Disclaimer: I do not, nor will I ever own Gilmore Girls. So don't sue.

Summary: "In the beginning, everything was new and exhilarating...eventually, though, all beginnings come to an end." Set sometime between 7.9 and 7.12. Lorelai drabble, Lorelai/Chris and Lorelai/Luke.


Lorelai slumped down on her couch, alone, ready to spend yet another evening in front of the TV. She thought that Chris had been working a lot lately, and really, it didn't bother her as much as it should, and that was what bothered her. He was her husband, she was his wife, and they were supposed to spend the evenings on the couch in front of the TV together. And they had, in the beginning.

In the beginning, everything was new and exhilarating, yet it was familiar enough that they were both comfortable. Everything seemed sugar coated. In the beginning they could get married in France, because they had those impulses to do something completely exciting and out of the ordinary. It was like, they were teenagers all over again, but this time, they knew which mistakes not to make. And for a while, the beginning was great. Eventually though, all beginnings come to an end.

It was right after they returned home from Paris that the beginning came to a screeching halt. Rory was upset, and to tell the truth so was Lorelai. It was when Chris was moving the furniture in Rory's room around; that Lorelai realized it wasn't just the Gilmore girls anymore. It wasn't her and Rory against the world; it was now her and Rory and Chris against the world, and she didn't really think that this threesome could take on the world. She would never admit that, hell, she had a hard time admitting it to herself, but sometimes she got this sinking feeling in her gut that this wasn't the super team that destiny had wanted to form. And when Chris didn't fit into her Stars Hollow life, her worst suspicions were confirmed. Lorelai became even more unsure that this wasn't how things were supposed to end up.

They grew further and further apart as time went on. The spark and passion that had been there in the beginning faded, and the aftertaste left them both feeling bitter. They lashed out at one another for no particular reason. If Lorelai was hungry, she would pick a fight with Chris about how he makes the bed until they were both so mad, one of them ended up sleeping on the couch. She knew it wasn't going to be rainbows and butterflies, that marriage would be hard work and compromise, but she didn't think marriage was supposed to be this way. She always thought she'd never go to bed angry at her husband, and when that her husband would know her like the back of his palm, and that when he didn't come home she'd stay up pacing and calling him being worried about him.
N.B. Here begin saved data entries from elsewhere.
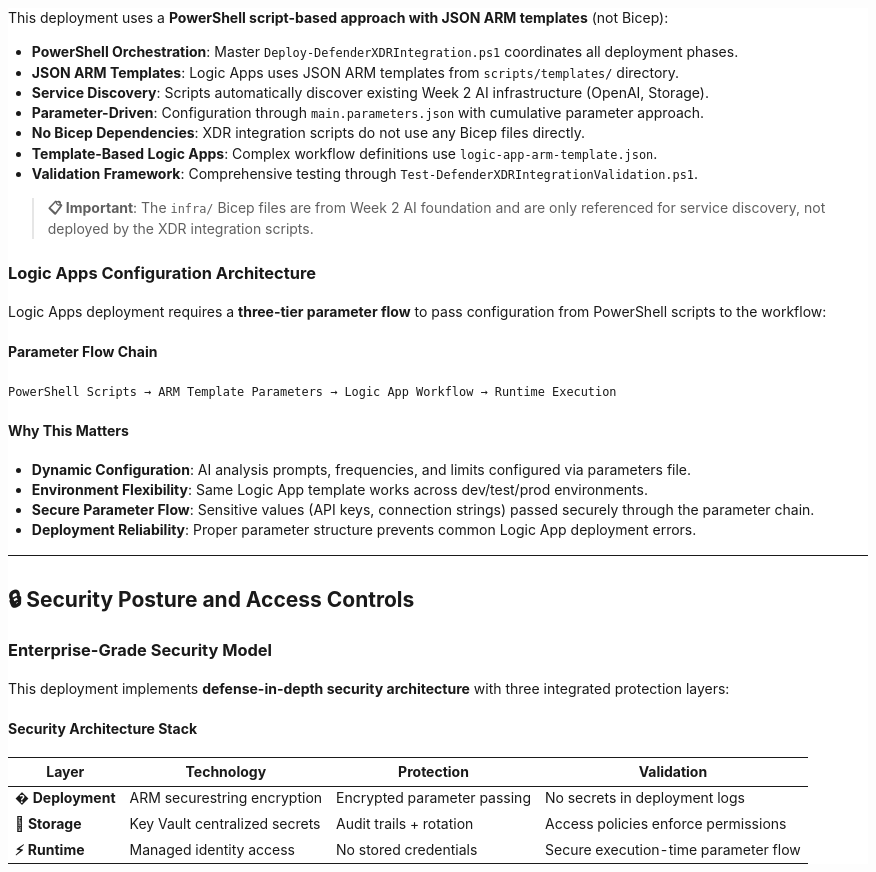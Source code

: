 This deployment uses a **PowerShell script-based approach with JSON ARM templates** (not Bicep):

- **PowerShell Orchestration**: Master `Deploy-DefenderXDRIntegration.ps1` coordinates all deployment phases.
- **JSON ARM Templates**: Logic Apps uses JSON ARM templates from `scripts/templates/` directory.
- **Service Discovery**: Scripts automatically discover existing Week 2 AI infrastructure (OpenAI, Storage).
- **Parameter-Driven**: Configuration through `main.parameters.json` with cumulative parameter approach.
- **No Bicep Dependencies**: XDR integration scripts do not use any Bicep files directly.
- **Template-Based Logic Apps**: Complex workflow definitions use `logic-app-arm-template.json`.
- **Validation Framework**: Comprehensive testing through `Test-DefenderXDRIntegrationValidation.ps1`.

> **📋 Important**: The `infra/` Bicep files are from Week 2 AI foundation and are only referenced for service discovery, not deployed by the XDR integration scripts.

### Logic Apps Configuration Architecture

Logic Apps deployment requires a **three-tier parameter flow** to pass configuration from PowerShell scripts to the workflow:

#### Parameter Flow Chain

```text
PowerShell Scripts → ARM Template Parameters → Logic App Workflow → Runtime Execution
```

#### Why This Matters

- **Dynamic Configuration**: AI analysis prompts, frequencies, and limits configured via parameters file.
- **Environment Flexibility**: Same Logic App template works across dev/test/prod environments.  
- **Secure Parameter Flow**: Sensitive values (API keys, connection strings) passed securely through the parameter chain.
- **Deployment Reliability**: Proper parameter structure prevents common Logic App deployment errors.

---

## 🔒 Security Posture and Access Controls

### Enterprise-Grade Security Model

This deployment implements **defense-in-depth security architecture** with three integrated protection layers:

#### Security Architecture Stack

| Layer | Technology | Protection | Validation |
|-------|------------|------------|------------|
| **�️ Deployment** | ARM securestring encryption | Encrypted parameter passing | No secrets in deployment logs |
| **🔐 Storage** | Key Vault centralized secrets | Audit trails + rotation | Access policies enforce permissions |
| **⚡ Runtime** | Managed identity access | No stored credentials | Secure execution-time parameter flow |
Her marriage wasn't any of those things, she'd gone to bed upset many nights, Chris didn't pay attention to her enough to know about the little things, and she had never waited up for Chris when he came home late from work. And that realization hit Lorelai like a ton of bricks.
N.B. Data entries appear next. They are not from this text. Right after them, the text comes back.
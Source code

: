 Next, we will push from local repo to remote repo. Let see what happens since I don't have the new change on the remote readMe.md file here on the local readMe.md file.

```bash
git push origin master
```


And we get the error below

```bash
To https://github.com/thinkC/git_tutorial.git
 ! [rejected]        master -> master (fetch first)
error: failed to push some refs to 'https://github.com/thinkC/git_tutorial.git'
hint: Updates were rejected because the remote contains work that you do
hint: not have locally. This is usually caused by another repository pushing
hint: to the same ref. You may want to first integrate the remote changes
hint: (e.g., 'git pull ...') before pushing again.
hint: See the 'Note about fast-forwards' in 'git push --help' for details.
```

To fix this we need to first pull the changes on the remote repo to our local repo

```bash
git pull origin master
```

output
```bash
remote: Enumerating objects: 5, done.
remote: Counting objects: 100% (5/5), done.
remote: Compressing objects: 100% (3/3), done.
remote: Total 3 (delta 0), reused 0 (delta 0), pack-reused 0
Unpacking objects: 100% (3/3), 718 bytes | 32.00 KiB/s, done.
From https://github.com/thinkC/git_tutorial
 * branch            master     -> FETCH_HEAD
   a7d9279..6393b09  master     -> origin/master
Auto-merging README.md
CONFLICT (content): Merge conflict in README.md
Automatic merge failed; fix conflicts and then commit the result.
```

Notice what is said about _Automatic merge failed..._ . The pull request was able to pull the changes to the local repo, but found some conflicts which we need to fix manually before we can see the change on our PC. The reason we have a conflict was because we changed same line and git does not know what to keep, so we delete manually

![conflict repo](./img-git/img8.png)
She suspected he had been driving a wedge between them so he wouldn't get hurt. She knew he was jealous of Luke. She brushed it off, telling him he was being ridiculous, even though, deep down in her heart, she knew she was lying. He was right, she had built a life around Luke, because Luke was it. He was the guy she was going to wake up to every morning for the rest of her life. She never pictured that it would be Chris gently shaking her awake at 6:00 in the morning. She never pictured Chris' kid living in Rory's room; she pictured Luke adding on a nursery for the new baby. And she had always pictured Luke being the one she walked down the aisle to, the one she promised to love forever, the one who slipped the ring onto her hand. Hell, she had kept her wedding dress, just incase those pictures ever came true.

Remembering the wedding dress, Lorelai flew upstairs, digging to the back corner of the closet and pulled out the beautiful creation. Once again, Lorelai looked at it with awe, and ran her fingers over the beading in reverence. In that moment, she decided while it might not be good for her mental health, she would try it on again, anyway. She stripped of her pajamas, and while the cold air bit at her skin, she slowly and carefully let the silk slide over her body and envelope her in its smoothness. She runs her hands over the dress and tears sting the corners of her eyes.

Two hours later Christopher comes home to find Lorelai sitting on the bed in her wedding dress, silently crying. He thinks it is because she wants to wear this dress to her mother's party, that she really wants a wedding but is to stubborn to admit it. In fact, Lorelai is thinking exactly the opposite, wondering if this is it, if she'll never get a new beginning.